Saved entries
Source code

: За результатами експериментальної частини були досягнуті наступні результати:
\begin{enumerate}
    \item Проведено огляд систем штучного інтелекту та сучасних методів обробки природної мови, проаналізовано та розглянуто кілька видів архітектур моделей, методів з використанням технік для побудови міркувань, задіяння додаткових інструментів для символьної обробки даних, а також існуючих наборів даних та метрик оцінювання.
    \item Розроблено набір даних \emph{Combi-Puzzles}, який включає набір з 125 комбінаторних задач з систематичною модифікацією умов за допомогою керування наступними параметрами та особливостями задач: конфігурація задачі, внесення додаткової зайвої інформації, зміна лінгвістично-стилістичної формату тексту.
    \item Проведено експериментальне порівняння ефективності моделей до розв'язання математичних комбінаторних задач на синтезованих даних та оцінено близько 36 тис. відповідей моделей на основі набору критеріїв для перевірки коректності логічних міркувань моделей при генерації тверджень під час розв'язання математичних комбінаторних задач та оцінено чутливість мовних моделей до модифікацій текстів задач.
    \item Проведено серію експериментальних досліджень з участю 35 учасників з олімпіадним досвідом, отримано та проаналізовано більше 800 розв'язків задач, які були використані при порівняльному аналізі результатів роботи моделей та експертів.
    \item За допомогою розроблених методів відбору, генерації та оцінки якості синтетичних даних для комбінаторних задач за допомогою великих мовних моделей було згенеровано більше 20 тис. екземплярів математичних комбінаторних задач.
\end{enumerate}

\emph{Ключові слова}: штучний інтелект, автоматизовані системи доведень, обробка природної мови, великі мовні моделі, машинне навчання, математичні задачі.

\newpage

• **Assignment**
Return every line above that contains the word "методів".

• **Result for this exercise**
    \item Проведено огляд систем штучного інтелекту та сучасних методів обробки природної мови, проаналізовано та розглянуто кілька видів архітектур моделей, методів з використанням технік для побудови міркувань, задіяння додаткових інструментів для символьної обробки даних, а також існуючих наборів даних та метрик оцінювання.
    \item За допомогою розроблених методів відбору, генерації та оцінки якості синтетичних даних для комбінаторних задач за допомогою великих мовних моделей було згенеровано більше 20 тис. екземплярів математичних комбінаторних задач.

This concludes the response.